Julia Dataframes - Rows

Rows

Address
Subsets
Sort
Create
Delete

Address Rows

You can address a row with its position given as an integer

n = 5
row = df[n,:])

Work on Subsets

First or Last Rows

For a bulk of rows from the beginning or the end of the existing dataframe, you can create a new dataframe:

dfFirst_7_Rows = first(df,7)

dfLast_4_Rows = last(df,4)

Generic Subsets

Get a subset defined by a start row and end row and the step in-between:

start = 10
step = 37
stop = 380
dfSample = df[start:step:stop,:]   

Minor notes: - The position of the step is different from Python - ‘end’ is a key word in Julia.

For instance, for very long files, you might want to get an impression of the data by getting some representative data.

Sort

Single column

The syntax is very neat.

df = sort(df, :Cylinders)

For changing the direction of sorting, use the key word rev.
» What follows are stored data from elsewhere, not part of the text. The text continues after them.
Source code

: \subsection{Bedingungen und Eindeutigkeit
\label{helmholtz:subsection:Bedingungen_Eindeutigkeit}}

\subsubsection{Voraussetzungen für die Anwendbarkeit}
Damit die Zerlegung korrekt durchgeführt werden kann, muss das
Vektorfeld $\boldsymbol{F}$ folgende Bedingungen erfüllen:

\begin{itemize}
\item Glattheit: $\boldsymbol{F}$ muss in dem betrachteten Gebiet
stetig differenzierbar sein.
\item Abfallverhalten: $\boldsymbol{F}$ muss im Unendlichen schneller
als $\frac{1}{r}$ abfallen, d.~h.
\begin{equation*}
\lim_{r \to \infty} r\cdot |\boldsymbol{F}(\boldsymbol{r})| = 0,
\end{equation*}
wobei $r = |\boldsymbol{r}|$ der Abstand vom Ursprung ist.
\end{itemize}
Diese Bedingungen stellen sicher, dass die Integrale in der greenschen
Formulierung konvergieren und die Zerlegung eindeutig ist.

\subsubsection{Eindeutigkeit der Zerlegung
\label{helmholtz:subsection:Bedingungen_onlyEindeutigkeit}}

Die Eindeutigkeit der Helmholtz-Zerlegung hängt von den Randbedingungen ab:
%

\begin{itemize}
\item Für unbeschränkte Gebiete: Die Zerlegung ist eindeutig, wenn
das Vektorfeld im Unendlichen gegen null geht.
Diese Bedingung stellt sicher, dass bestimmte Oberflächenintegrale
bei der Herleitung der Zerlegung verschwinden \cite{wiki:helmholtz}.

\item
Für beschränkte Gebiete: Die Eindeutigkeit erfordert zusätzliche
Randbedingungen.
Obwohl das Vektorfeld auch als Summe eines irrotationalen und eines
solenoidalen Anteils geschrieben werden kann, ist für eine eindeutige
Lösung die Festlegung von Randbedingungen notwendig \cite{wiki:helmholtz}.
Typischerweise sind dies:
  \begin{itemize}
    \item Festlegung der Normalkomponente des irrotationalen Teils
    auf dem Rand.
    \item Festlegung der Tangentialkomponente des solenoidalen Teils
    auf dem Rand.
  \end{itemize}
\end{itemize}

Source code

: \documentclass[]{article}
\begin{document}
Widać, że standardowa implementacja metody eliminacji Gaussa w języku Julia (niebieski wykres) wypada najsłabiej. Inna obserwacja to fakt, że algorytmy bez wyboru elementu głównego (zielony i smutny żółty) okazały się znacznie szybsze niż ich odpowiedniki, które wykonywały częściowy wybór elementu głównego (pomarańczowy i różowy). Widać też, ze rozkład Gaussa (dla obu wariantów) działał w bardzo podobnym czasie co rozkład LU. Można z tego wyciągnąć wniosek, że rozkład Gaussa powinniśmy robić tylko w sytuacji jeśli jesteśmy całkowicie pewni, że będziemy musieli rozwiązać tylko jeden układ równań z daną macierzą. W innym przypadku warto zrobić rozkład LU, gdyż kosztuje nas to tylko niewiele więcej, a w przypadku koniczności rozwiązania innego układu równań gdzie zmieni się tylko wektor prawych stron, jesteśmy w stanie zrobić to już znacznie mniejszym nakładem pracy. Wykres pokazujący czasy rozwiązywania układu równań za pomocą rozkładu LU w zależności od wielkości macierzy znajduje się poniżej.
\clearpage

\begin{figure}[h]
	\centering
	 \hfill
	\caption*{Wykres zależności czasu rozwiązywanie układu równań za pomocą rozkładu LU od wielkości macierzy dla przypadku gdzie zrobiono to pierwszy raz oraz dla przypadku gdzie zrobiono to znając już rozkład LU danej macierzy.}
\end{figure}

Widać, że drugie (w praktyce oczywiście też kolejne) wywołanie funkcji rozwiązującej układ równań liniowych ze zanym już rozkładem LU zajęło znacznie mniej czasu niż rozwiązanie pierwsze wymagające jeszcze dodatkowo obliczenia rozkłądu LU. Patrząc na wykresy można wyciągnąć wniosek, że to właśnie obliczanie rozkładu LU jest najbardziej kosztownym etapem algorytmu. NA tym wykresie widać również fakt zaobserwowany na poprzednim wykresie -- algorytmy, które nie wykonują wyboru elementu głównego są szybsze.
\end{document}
df = sort(df, [:Cylinders, :Acceleration], rev=[true, false])

Create

Append one new row

New rows need to have the same column structure as the dataframe. This leads to a two step process

create the row with the same types as the dataframe
append ( = push ) it to the existing dataframe

newDate = DateTime(2021,1,1)
newRow = ["myName", "1", 2, 3, "4", 5, 6, newDate, "Europe"]
push!(df, newRow)

Special case

Append a row with the sum of all rows

push!(dfNumbers, sum.(eachcol(dfNumbers)))

Note: - The column type needs to allow the arithmetic operation. You might want separate those columns into a different dataframe. - For other operations but sum, you might need to be using Statistics

Concatenating many rows

For many rows, you should create a new dataframe and concatenate it, rather than appending single rows in a loop.

Delete

You can delete specific rows using their position.

delete!(df, 100:300)

Delete rows greater than 190

df = df[Not(191:end), :]